Give back, exactly as written, the lines from the first line of the data below through the line with "component (see [example](http://abpetkov.github.io/switchery/)).", and omit the pictures.
___ THE RECORDS ___
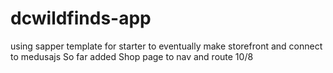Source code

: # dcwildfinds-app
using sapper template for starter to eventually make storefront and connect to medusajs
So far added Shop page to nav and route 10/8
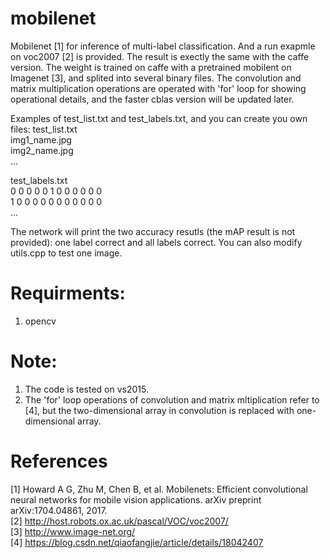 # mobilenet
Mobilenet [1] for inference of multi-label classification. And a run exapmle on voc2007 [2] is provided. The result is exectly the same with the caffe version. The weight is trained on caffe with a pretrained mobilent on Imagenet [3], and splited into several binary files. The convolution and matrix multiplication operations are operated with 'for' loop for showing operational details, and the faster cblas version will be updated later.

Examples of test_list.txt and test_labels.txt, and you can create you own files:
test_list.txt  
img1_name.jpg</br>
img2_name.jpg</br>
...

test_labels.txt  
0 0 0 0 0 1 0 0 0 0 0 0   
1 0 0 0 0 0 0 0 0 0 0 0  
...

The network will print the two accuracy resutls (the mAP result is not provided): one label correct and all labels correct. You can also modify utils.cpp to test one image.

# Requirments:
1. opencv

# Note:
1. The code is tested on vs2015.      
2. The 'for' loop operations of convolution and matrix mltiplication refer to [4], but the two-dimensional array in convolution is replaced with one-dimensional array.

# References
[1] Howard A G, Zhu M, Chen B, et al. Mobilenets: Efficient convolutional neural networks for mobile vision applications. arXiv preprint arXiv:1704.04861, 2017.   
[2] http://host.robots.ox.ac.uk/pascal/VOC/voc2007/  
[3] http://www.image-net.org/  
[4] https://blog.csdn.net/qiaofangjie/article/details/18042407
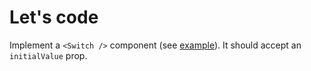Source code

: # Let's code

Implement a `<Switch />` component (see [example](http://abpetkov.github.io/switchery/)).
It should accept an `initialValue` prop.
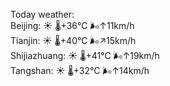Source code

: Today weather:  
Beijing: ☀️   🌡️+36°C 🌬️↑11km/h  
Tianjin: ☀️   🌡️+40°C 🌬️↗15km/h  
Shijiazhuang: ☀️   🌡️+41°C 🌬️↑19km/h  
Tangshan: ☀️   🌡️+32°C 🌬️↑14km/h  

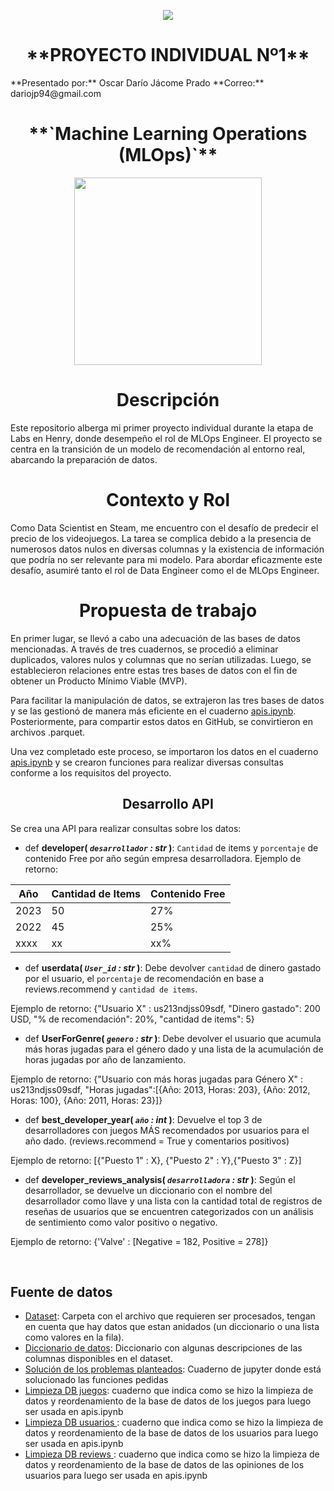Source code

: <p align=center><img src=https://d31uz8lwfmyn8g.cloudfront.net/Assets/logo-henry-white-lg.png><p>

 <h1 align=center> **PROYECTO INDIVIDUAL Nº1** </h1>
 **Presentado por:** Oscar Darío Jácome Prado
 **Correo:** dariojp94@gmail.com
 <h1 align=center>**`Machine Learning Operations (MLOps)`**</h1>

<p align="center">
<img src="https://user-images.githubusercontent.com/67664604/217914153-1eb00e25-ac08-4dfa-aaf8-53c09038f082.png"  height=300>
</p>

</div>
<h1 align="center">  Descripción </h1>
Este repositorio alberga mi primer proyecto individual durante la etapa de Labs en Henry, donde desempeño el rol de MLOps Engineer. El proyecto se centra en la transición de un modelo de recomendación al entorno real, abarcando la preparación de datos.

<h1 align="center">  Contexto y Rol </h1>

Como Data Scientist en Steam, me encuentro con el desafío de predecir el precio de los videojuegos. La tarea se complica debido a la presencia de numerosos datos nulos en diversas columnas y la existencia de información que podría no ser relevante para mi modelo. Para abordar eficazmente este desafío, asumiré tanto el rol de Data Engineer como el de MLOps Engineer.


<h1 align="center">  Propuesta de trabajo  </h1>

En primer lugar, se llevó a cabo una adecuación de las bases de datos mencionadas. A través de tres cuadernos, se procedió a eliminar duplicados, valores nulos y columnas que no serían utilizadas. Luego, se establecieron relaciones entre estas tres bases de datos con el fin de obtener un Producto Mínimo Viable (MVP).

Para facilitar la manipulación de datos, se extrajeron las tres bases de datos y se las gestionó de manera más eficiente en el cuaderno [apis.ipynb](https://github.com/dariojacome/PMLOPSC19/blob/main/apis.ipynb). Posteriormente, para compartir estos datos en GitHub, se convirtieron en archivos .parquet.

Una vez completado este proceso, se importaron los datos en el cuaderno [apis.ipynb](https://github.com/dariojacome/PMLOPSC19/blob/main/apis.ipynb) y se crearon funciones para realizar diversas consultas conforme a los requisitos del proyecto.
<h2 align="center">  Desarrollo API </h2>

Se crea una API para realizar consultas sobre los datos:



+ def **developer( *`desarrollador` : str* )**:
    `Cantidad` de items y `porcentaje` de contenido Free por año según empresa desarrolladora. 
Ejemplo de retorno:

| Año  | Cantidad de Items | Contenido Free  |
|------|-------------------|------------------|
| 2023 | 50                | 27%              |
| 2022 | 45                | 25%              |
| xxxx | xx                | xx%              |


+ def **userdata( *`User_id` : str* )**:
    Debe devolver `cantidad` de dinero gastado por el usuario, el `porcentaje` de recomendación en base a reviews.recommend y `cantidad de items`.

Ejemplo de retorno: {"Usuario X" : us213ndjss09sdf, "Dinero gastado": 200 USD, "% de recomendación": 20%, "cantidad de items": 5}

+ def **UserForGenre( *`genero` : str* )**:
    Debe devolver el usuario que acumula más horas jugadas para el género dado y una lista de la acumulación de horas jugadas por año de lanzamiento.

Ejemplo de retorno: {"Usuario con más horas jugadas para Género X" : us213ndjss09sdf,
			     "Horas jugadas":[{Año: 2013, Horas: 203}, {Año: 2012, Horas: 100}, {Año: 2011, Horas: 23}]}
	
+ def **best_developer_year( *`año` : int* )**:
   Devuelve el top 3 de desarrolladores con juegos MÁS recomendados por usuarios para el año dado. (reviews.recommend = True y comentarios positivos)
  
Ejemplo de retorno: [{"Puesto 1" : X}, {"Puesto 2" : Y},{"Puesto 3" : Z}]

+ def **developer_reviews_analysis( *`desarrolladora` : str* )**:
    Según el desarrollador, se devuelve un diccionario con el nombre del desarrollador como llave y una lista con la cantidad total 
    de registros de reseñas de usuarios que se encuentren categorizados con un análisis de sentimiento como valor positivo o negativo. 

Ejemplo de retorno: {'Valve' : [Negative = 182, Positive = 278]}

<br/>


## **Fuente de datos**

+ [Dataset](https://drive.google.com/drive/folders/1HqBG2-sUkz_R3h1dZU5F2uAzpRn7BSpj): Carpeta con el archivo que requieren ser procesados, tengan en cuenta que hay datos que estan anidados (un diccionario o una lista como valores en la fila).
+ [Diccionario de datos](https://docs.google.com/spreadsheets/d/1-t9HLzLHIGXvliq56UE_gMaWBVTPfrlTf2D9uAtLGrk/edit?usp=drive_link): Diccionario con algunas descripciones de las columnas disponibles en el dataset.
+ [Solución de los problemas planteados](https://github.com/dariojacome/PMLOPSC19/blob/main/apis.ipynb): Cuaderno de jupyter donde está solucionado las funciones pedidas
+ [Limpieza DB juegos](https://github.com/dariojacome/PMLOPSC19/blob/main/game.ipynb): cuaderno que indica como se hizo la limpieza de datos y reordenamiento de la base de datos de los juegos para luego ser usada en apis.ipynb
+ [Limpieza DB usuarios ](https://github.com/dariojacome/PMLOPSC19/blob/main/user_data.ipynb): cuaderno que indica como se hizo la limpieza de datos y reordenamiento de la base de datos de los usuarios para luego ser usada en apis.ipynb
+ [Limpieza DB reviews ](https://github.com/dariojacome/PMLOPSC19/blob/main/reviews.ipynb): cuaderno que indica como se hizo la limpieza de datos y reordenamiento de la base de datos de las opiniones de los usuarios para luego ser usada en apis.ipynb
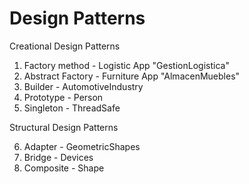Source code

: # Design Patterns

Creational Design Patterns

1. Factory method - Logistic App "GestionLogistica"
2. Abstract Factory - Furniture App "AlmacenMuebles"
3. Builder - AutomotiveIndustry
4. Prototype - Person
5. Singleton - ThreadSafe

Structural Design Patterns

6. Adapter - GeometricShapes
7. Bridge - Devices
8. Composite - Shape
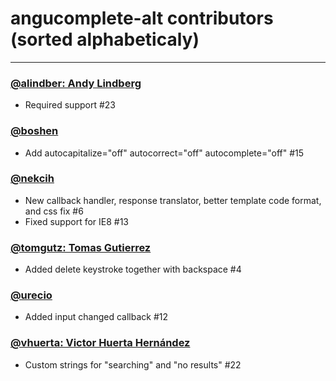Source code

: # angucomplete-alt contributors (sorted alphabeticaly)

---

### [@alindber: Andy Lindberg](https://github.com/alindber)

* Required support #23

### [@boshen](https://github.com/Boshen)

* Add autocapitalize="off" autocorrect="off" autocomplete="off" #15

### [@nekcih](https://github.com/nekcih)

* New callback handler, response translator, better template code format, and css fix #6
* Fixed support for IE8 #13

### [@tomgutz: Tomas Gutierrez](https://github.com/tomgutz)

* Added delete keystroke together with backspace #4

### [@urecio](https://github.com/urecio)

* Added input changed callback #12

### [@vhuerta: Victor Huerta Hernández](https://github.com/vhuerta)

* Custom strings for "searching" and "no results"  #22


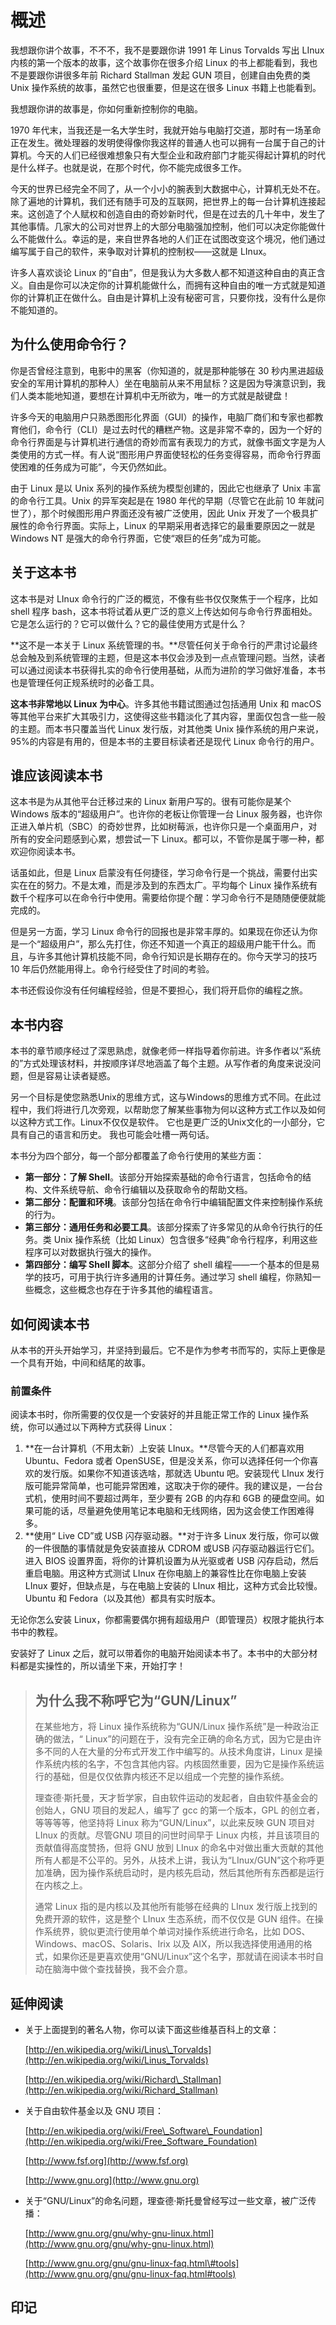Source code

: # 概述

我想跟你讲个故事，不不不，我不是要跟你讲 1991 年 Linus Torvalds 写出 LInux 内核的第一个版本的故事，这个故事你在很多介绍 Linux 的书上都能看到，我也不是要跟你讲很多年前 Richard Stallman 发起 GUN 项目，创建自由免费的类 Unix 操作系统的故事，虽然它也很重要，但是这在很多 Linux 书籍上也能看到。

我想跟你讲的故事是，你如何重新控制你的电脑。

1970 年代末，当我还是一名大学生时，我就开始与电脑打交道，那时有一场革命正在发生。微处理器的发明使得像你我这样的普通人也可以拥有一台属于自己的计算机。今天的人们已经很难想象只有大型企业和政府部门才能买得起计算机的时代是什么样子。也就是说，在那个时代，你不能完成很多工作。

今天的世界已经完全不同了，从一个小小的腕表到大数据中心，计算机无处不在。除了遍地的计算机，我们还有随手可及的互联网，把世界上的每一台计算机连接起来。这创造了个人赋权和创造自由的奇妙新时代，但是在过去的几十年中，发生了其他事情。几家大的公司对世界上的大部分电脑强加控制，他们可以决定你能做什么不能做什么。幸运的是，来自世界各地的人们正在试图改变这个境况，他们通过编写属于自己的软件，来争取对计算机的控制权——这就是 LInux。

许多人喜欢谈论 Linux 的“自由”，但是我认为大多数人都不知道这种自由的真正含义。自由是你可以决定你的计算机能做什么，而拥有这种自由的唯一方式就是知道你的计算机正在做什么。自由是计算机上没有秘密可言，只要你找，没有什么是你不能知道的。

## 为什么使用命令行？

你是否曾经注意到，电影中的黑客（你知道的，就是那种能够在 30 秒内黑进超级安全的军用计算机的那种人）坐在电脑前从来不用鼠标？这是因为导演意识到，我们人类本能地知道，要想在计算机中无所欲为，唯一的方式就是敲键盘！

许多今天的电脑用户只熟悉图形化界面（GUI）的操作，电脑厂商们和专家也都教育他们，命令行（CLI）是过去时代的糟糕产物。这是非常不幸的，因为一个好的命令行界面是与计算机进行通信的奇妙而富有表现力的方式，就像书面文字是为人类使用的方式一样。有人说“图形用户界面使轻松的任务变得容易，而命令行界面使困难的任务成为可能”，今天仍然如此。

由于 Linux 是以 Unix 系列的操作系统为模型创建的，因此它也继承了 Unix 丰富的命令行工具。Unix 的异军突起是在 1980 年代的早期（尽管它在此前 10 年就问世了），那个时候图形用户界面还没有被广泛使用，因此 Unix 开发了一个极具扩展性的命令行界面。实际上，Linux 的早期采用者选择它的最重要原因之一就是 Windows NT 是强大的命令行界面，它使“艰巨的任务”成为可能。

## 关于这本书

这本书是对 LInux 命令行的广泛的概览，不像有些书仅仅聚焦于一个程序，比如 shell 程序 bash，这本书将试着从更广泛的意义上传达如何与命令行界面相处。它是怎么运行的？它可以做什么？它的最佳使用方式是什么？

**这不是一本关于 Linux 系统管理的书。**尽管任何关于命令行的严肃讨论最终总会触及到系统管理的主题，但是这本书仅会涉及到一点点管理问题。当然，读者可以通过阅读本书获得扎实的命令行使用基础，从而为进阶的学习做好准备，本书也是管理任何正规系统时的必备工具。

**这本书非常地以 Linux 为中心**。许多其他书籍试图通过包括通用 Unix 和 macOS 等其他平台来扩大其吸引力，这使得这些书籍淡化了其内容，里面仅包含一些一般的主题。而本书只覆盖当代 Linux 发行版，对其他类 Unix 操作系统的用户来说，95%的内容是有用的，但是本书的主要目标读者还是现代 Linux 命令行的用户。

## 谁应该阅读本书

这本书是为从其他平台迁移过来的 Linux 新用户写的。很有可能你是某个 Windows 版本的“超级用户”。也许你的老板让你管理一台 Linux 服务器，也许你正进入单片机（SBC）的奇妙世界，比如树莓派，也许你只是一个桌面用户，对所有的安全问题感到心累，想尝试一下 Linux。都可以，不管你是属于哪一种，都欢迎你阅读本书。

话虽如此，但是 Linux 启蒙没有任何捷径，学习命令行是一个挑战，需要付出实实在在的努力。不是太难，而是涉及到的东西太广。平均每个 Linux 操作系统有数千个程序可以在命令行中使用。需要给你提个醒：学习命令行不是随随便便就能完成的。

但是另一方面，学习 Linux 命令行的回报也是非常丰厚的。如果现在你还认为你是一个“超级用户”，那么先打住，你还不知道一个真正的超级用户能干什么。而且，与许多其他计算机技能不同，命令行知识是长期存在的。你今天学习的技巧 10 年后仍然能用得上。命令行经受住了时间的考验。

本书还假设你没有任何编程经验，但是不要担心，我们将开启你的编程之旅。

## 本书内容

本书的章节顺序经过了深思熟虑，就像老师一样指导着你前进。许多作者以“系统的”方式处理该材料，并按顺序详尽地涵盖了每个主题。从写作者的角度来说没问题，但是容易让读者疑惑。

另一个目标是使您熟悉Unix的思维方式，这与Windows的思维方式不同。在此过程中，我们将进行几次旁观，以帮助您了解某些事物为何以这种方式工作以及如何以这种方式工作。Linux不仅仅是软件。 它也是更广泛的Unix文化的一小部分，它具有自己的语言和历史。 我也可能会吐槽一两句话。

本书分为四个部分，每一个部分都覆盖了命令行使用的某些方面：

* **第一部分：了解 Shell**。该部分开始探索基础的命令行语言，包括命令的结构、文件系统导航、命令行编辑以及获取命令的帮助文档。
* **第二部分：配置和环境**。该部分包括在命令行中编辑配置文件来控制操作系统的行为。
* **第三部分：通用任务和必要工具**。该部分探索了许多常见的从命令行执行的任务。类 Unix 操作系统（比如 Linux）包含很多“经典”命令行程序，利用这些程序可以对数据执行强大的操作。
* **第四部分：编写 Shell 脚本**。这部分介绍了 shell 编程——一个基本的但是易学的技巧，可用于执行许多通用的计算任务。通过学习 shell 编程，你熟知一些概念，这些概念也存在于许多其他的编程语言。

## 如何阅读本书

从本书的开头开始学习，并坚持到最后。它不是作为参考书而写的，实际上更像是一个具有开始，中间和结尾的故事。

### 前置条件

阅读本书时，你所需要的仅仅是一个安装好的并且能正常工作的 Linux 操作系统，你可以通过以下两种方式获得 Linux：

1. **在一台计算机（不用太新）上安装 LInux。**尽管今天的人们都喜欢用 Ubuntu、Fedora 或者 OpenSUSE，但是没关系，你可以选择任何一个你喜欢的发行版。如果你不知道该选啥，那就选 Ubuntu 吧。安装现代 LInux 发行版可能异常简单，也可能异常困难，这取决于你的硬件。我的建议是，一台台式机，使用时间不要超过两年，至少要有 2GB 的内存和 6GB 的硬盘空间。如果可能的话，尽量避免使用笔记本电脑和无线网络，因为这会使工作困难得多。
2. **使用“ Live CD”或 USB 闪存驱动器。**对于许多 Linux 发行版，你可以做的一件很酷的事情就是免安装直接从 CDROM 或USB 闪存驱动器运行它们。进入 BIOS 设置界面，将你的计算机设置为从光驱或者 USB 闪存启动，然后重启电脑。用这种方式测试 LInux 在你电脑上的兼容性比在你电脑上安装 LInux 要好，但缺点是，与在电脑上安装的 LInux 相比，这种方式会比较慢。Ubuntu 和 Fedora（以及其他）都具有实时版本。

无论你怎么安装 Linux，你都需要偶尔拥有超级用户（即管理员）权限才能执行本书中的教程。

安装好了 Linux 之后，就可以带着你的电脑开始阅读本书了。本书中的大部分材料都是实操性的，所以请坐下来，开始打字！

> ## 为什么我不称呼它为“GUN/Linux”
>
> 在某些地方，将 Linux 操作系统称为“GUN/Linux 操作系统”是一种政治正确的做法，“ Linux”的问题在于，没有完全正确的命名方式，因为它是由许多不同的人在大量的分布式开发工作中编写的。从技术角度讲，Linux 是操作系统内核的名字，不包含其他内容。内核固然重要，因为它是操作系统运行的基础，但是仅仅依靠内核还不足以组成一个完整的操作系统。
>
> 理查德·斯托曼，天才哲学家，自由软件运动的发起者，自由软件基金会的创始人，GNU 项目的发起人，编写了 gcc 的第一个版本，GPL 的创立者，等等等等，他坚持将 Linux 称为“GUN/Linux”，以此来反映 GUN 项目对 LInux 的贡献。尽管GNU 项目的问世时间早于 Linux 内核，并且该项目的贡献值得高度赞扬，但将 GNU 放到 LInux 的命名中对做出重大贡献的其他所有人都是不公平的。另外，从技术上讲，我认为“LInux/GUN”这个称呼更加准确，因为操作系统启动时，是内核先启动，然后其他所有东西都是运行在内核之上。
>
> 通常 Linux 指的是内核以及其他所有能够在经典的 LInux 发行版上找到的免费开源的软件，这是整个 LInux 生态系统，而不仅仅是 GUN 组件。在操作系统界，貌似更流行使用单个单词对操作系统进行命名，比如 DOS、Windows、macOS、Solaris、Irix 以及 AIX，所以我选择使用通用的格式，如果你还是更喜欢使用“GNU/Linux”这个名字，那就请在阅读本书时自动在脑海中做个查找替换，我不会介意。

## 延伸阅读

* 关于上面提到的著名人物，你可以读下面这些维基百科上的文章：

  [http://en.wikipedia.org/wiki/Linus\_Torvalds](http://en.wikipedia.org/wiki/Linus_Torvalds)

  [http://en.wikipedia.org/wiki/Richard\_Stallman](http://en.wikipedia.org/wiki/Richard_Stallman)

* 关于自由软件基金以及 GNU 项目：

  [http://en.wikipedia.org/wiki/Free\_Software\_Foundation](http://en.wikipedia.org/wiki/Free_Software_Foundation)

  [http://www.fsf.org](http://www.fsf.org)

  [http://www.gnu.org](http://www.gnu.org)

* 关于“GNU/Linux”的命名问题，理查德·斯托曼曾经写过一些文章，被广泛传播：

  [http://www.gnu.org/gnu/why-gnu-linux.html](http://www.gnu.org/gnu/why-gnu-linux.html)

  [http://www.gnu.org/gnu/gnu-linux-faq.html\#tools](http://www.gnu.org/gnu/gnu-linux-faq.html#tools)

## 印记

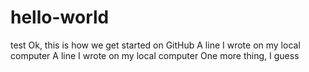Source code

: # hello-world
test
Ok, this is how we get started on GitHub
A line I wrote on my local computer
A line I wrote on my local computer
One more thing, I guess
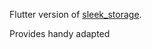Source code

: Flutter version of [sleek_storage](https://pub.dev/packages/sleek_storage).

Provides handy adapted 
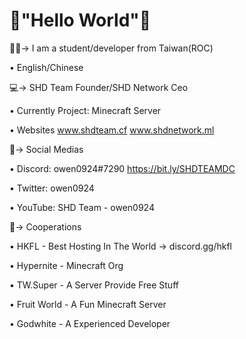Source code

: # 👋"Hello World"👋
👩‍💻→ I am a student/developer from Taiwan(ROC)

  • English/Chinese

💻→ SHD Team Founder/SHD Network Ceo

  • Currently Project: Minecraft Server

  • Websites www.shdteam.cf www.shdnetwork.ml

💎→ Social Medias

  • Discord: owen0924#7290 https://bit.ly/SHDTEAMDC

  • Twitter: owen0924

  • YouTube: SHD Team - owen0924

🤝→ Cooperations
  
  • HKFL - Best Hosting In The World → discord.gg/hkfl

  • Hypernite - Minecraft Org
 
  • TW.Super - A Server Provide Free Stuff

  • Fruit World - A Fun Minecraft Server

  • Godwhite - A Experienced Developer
___
**THE ANSWER**
Source code

: # dcwildfinds-app
using sapper template for starter to eventually make storefront and connect to medusajs
So far added Shop page to nav and route 10/8
 # mobilenet
Mobilenet [1] for inference of multi-label classification. And a run exapmle on voc2007 [2] is provided. The result is exectly the same with the caffe version. The weight is trained on caffe with a pretrained mobilent on Imagenet [3], and splited into several binary files. The convolution and matrix multiplication operations are operated with 'for' loop for showing operational details, and the faster cblas version will be updated later.

Examples of test_list.txt and test_labels.txt, and you can create you own files:
test_list.txt  
img1_name.jpg</br>
img2_name.jpg</br>
...

test_labels.txt  
0 0 0 0 0 1 0 0 0 0 0 0   
1 0 0 0 0 0 0 0 0 0 0 0  
...

The network will print the two accuracy resutls (the mAP result is not provided): one label correct and all labels correct. You can also modify utils.cpp to test one image.

# Requirments:
1. opencv

# Note:
1. The code is tested on vs2015.      
2. The 'for' loop operations of convolution and matrix mltiplication refer to [4], but the two-dimensional array in convolution is replaced with one-dimensional array.

# References
[1] Howard A G, Zhu M, Chen B, et al. Mobilenets: Efficient convolutional neural networks for mobile vision applications. arXiv preprint arXiv:1704.04861, 2017.   
[2] http://host.robots.ox.ac.uk/pascal/VOC/voc2007/  
[3] http://www.image-net.org/  
[4] https://blog.csdn.net/qiaofangjie/article/details/18042407
Source code

: # Let's code

Implement a `<Switch />` component (see [example](http://abpetkov.github.io/switchery/)).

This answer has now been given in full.